[Exercise] An exact transcript of all the records is required, with nothing left out.

[Plain-text document sources]
━━━━━━

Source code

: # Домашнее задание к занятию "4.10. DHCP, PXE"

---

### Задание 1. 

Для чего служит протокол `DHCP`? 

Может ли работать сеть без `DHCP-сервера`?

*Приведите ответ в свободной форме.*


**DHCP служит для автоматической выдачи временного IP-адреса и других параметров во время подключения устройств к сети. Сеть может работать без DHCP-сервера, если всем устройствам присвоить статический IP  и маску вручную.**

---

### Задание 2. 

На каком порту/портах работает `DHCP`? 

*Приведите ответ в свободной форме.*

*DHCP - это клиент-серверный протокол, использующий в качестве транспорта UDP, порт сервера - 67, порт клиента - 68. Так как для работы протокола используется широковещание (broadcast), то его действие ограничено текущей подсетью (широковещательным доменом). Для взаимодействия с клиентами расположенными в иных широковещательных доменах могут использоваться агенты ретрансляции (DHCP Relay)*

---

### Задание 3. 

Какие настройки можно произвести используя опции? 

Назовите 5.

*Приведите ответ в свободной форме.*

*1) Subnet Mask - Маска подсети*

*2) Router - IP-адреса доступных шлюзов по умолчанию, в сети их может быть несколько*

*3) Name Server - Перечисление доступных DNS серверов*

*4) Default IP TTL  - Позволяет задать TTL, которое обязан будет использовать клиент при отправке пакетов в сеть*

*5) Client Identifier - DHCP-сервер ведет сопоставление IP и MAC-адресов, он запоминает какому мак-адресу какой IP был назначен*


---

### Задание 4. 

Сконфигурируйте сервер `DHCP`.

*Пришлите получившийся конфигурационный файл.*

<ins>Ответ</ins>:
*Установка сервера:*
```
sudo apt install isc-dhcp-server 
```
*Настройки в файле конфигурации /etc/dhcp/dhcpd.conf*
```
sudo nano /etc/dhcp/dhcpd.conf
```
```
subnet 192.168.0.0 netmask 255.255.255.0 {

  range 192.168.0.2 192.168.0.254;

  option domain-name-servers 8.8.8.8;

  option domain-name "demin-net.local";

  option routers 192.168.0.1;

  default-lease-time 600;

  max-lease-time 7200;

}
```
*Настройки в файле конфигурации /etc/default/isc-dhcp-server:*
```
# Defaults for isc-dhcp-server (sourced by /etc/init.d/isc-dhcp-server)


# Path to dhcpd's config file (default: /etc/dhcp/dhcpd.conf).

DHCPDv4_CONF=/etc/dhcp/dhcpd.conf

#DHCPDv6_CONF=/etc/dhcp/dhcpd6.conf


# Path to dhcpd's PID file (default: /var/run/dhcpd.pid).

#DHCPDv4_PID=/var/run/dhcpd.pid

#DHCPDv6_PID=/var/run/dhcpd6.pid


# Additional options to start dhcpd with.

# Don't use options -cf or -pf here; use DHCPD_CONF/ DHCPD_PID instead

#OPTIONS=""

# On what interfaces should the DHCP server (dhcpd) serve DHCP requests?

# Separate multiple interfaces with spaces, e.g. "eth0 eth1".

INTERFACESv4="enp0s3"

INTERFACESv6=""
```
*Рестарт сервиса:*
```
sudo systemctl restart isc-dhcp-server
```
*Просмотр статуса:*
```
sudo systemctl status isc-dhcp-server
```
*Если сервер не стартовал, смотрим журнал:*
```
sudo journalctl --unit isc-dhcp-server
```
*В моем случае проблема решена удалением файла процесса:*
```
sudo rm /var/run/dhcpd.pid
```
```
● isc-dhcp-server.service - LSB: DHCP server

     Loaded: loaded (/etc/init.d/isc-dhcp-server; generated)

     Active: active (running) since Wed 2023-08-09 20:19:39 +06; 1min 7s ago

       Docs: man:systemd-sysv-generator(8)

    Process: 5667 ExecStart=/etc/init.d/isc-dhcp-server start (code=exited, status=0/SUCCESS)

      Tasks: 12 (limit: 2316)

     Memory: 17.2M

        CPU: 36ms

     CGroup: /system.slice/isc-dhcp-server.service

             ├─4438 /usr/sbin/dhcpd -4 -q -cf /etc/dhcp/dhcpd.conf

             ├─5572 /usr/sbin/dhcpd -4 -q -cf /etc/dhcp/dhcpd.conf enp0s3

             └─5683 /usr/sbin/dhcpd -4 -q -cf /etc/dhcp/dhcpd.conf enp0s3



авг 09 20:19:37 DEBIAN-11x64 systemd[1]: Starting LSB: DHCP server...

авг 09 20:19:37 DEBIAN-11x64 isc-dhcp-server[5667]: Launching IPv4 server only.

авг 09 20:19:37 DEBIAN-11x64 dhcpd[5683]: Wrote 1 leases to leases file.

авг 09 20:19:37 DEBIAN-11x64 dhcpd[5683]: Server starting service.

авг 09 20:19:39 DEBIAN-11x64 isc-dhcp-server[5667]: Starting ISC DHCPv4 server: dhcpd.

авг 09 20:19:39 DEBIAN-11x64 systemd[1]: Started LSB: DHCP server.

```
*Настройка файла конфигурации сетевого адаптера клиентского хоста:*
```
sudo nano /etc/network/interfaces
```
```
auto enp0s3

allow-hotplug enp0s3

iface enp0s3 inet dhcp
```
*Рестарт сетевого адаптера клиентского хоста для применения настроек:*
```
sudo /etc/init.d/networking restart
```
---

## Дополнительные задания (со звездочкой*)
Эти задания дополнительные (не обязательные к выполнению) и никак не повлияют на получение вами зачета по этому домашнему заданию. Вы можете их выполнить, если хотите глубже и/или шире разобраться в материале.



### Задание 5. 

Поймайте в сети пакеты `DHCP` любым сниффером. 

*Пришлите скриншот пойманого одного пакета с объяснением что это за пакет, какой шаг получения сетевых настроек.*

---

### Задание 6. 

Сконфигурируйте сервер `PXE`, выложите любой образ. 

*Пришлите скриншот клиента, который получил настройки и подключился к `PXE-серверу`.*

━━━━━━

[Answer]
Source code

: # Домашнее задание к занятию "4.10. DHCP, PXE"

---

### Задание 1. 

Для чего служит протокол `DHCP`? 

Может ли работать сеть без `DHCP-сервера`?

*Приведите ответ в свободной форме.*


**DHCP служит для автоматической выдачи временного IP-адреса и других параметров во время подключения устройств к сети. Сеть может работать без DHCP-сервера, если всем устройствам присвоить статический IP  и маску вручную.**

---

### Задание 2. 

На каком порту/портах работает `DHCP`? 

*Приведите ответ в свободной форме.*

*DHCP - это клиент-серверный протокол, использующий в качестве транспорта UDP, порт сервера - 67, порт клиента - 68. Так как для работы протокола используется широковещание (broadcast), то его действие ограничено текущей подсетью (широковещательным доменом). Для взаимодействия с клиентами расположенными в иных широковещательных доменах могут использоваться агенты ретрансляции (DHCP Relay)*

---

### Задание 3. 

Какие настройки можно произвести используя опции? 

Назовите 5.

*Приведите ответ в свободной форме.*

*1) Subnet Mask - Маска подсети*

*2) Router - IP-адреса доступных шлюзов по умолчанию, в сети их может быть несколько*

*3) Name Server - Перечисление доступных DNS серверов*

*4) Default IP TTL  - Позволяет задать TTL, которое обязан будет использовать клиент при отправке пакетов в сеть*

*5) Client Identifier - DHCP-сервер ведет сопоставление IP и MAC-адресов, он запоминает какому мак-адресу какой IP был назначен*


---

### Задание 4. 

Сконфигурируйте сервер `DHCP`.

*Пришлите получившийся конфигурационный файл.*

<ins>Ответ</ins>:
*Установка сервера:*
```
sudo apt install isc-dhcp-server 
```
*Настройки в файле конфигурации /etc/dhcp/dhcpd.conf*
```
sudo nano /etc/dhcp/dhcpd.conf
```
```
subnet 192.168.0.0 netmask 255.255.255.0 {

  range 192.168.0.2 192.168.0.254;

  option domain-name-servers 8.8.8.8;

  option domain-name "demin-net.local";

  option routers 192.168.0.1;

  default-lease-time 600;

  max-lease-time 7200;

}
```
*Настройки в файле конфигурации /etc/default/isc-dhcp-server:*
```
# Defaults for isc-dhcp-server (sourced by /etc/init.d/isc-dhcp-server)


# Path to dhcpd's config file (default: /etc/dhcp/dhcpd.conf).

DHCPDv4_CONF=/etc/dhcp/dhcpd.conf

#DHCPDv6_CONF=/etc/dhcp/dhcpd6.conf


# Path to dhcpd's PID file (default: /var/run/dhcpd.pid).

#DHCPDv4_PID=/var/run/dhcpd.pid

#DHCPDv6_PID=/var/run/dhcpd6.pid


# Additional options to start dhcpd with.

# Don't use options -cf or -pf here; use DHCPD_CONF/ DHCPD_PID instead

#OPTIONS=""

# On what interfaces should the DHCP server (dhcpd) serve DHCP requests?

# Separate multiple interfaces with spaces, e.g. "eth0 eth1".

INTERFACESv4="enp0s3"

INTERFACESv6=""
```
*Рестарт сервиса:*
```
sudo systemctl restart isc-dhcp-server
```
*Просмотр статуса:*
```
sudo systemctl status isc-dhcp-server
```
*Если сервер не стартовал, смотрим журнал:*
```
sudo journalctl --unit isc-dhcp-server
```
*В моем случае проблема решена удалением файла процесса:*
```
sudo rm /var/run/dhcpd.pid
```
```
● isc-dhcp-server.service - LSB: DHCP server

     Loaded: loaded (/etc/init.d/isc-dhcp-server; generated)

     Active: active (running) since Wed 2023-08-09 20:19:39 +06; 1min 7s ago

       Docs: man:systemd-sysv-generator(8)

    Process: 5667 ExecStart=/etc/init.d/isc-dhcp-server start (code=exited, status=0/SUCCESS)

      Tasks: 12 (limit: 2316)

     Memory: 17.2M

        CPU: 36ms

     CGroup: /system.slice/isc-dhcp-server.service

             ├─4438 /usr/sbin/dhcpd -4 -q -cf /etc/dhcp/dhcpd.conf

             ├─5572 /usr/sbin/dhcpd -4 -q -cf /etc/dhcp/dhcpd.conf enp0s3

             └─5683 /usr/sbin/dhcpd -4 -q -cf /etc/dhcp/dhcpd.conf enp0s3



авг 09 20:19:37 DEBIAN-11x64 systemd[1]: Starting LSB: DHCP server...

авг 09 20:19:37 DEBIAN-11x64 isc-dhcp-server[5667]: Launching IPv4 server only.

авг 09 20:19:37 DEBIAN-11x64 dhcpd[5683]: Wrote 1 leases to leases file.

авг 09 20:19:37 DEBIAN-11x64 dhcpd[5683]: Server starting service.

авг 09 20:19:39 DEBIAN-11x64 isc-dhcp-server[5667]: Starting ISC DHCPv4 server: dhcpd.

авг 09 20:19:39 DEBIAN-11x64 systemd[1]: Started LSB: DHCP server.

```
*Настройка файла конфигурации сетевого адаптера клиентского хоста:*
```
sudo nano /etc/network/interfaces
```
```
auto enp0s3

allow-hotplug enp0s3

iface enp0s3 inet dhcp
```
*Рестарт сетевого адаптера клиентского хоста для применения настроек:*
```
sudo /etc/init.d/networking restart
```
---

## Дополнительные задания (со звездочкой*)
Эти задания дополнительные (не обязательные к выполнению) и никак не повлияют на получение вами зачета по этому домашнему заданию. Вы можете их выполнить, если хотите глубже и/или шире разобраться в материале.



### Задание 5. 

Поймайте в сети пакеты `DHCP` любым сниффером. 

*Пришлите скриншот пойманого одного пакета с объяснением что это за пакет, какой шаг получения сетевых настроек.*

---

### Задание 6. 

Сконфигурируйте сервер `PXE`, выложите любой образ. 

*Пришлите скриншот клиента, который получил настройки и подключился к `PXE-серверу`.*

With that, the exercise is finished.